The Peoples’ Democratic Party (HDP) — the third-largest in Turkey’s parliament — decided last month not to field a presidential candidate.

It then strongly hinted that it would back Kilicdaroglu without officially endorsing his candidacy.

>> Read more : Kemal Kilicdaroglu: The soft-spoken reformer threatening Erdogan’s grip on power

But both the party’s co-leader and its leftist electoral alliance issued statements Friday calling on voters to rally around the most likely candidate to beat Erdogan.

“In this historic election, we call on the people of Turkey to vote for the Labour and Freedom Alliance in the parliamentary elections and for Kemal Kilicdaroglu in the presidential elections,” the HDP and its allies said in a statement.

HDP co-leader Mithat Sancar called the upcoming vote “the most crucial in Turkey’s history”.

“That’s why we’ve decided to support Kilicdaroglu,” he told the Sozcu news site.

The HDP won more than 10 percent of the vote in past national elections and represents a community accounting for about a fifth of Turkey’s population.

‘Our goals coincide’ 

Kurds suffered repressions under successive secular governments and helped Erdogan and his Islamic-rooted party seize power two decades ago.

Erdogan lifted linguistic and cultural restrictions on the community and tried to end a bloody Kurdish struggle for an independent state in Turkey’s southeast through talks.

But a breakdown of those negotiations in 2015 was followed by a new wave of violence and a government clampdown on Kurdish groups.
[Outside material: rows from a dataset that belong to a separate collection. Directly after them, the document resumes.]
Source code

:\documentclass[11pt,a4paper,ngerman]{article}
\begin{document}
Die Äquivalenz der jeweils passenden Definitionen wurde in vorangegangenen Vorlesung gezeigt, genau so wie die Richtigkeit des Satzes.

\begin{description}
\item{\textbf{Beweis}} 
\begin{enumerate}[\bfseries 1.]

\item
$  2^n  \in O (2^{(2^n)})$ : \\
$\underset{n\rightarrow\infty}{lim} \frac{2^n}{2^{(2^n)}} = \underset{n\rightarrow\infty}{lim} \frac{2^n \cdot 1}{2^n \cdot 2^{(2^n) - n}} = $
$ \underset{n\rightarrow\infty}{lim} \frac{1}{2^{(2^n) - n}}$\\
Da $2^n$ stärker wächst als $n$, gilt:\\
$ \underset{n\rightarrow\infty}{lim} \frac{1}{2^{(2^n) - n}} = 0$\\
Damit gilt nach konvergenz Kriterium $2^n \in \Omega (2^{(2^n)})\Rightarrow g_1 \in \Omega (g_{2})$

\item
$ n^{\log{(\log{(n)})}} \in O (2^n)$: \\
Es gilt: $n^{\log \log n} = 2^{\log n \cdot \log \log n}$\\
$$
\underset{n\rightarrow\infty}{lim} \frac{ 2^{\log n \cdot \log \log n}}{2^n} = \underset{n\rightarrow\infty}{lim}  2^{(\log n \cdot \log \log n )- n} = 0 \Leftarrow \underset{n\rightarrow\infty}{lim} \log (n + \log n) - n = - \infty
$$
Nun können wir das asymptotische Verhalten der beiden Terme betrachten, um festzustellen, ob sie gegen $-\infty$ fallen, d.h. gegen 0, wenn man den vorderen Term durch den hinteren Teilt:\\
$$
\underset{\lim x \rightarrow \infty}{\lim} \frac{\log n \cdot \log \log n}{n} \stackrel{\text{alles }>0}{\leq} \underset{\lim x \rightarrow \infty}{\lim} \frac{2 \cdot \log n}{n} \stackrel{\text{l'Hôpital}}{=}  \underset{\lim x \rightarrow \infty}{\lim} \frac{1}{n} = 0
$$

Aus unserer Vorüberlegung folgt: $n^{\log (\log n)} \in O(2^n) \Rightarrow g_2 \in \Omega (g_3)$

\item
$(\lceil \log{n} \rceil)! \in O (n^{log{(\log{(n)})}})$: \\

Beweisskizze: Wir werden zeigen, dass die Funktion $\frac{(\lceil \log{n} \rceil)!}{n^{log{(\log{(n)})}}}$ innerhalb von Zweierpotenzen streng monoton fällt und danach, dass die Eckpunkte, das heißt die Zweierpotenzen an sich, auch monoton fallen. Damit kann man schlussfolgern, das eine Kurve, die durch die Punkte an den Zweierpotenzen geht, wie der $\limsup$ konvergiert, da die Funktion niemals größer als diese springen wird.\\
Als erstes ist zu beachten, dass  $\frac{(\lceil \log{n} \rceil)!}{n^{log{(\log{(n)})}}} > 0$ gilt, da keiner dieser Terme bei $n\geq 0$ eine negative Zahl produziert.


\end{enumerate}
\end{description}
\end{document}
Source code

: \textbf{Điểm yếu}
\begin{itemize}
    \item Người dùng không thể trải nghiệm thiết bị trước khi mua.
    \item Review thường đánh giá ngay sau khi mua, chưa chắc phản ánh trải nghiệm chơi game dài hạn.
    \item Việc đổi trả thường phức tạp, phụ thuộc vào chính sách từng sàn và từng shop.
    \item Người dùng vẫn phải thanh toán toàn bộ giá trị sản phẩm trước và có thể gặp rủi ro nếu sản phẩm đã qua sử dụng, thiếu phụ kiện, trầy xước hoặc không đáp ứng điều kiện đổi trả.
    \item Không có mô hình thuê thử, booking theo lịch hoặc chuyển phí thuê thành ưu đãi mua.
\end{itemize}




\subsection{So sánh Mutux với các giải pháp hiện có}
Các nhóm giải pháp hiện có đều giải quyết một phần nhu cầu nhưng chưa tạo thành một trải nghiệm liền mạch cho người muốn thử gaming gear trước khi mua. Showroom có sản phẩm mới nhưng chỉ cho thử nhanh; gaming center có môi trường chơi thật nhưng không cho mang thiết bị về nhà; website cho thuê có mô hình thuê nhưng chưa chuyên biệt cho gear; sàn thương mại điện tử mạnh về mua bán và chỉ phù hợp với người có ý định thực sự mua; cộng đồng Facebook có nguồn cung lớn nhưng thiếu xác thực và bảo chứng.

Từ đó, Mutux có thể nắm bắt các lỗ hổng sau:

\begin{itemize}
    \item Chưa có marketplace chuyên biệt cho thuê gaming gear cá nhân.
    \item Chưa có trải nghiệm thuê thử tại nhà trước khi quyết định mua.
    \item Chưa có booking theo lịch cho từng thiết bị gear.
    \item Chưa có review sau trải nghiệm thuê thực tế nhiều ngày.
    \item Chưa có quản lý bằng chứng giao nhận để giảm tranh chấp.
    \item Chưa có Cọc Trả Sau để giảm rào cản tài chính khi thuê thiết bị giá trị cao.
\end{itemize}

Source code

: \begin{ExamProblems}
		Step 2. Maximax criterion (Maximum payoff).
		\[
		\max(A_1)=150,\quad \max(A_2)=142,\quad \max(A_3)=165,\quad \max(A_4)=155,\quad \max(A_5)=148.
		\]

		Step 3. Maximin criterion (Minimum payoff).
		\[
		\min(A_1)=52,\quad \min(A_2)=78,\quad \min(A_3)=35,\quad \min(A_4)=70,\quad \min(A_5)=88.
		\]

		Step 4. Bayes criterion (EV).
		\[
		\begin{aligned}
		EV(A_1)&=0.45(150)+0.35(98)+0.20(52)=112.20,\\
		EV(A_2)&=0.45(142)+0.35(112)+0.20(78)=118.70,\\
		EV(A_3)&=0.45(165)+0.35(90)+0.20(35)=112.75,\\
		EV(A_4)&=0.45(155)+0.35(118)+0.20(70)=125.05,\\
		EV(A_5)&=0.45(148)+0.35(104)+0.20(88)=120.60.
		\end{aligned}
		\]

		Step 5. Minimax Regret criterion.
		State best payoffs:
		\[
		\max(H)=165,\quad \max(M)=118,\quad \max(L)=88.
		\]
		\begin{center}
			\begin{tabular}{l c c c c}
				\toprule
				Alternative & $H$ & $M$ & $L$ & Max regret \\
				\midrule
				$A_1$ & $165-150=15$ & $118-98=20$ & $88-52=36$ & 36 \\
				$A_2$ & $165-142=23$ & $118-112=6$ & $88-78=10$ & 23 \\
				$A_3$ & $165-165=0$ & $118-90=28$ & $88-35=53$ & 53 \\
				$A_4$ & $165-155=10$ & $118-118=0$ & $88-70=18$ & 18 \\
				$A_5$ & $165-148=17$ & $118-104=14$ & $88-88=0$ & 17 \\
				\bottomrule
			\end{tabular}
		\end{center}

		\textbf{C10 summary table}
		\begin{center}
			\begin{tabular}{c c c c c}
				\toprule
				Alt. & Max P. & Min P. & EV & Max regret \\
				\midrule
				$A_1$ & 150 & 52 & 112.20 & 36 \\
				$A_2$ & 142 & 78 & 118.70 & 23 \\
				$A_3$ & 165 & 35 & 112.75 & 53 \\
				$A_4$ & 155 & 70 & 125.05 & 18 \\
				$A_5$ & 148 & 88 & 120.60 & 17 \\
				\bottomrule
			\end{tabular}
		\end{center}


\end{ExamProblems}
Erdogan’s government jailed thousands of activists and replaced dozens of elected Kurdish mayors with state trustees.

The HDP is now facing the threat of closure over alleged terror ties.

Erdogan portrays the party as the political wing of militants who have been waging their insurgency since 1984.

The party says it is being singled out for standing up to Erdogan’s rule.

The imminent threat of dissolution forced the HDP to run its parliamentary candidates under the banner of a new party called the Green Left.

“We have two strategic goals. The first is to end the one-man regime. And the second is to become the most influential force in the democratic transformation,” Sancar said.

“Our goals coincide with Kilicdaroglu’s on ending the one-man regime.”

The HDP’s support expands the reach of Kilicdaroglu’s six-party alliance — already comprised of an eclectic mix of liberals and nationalists and an Islamic group.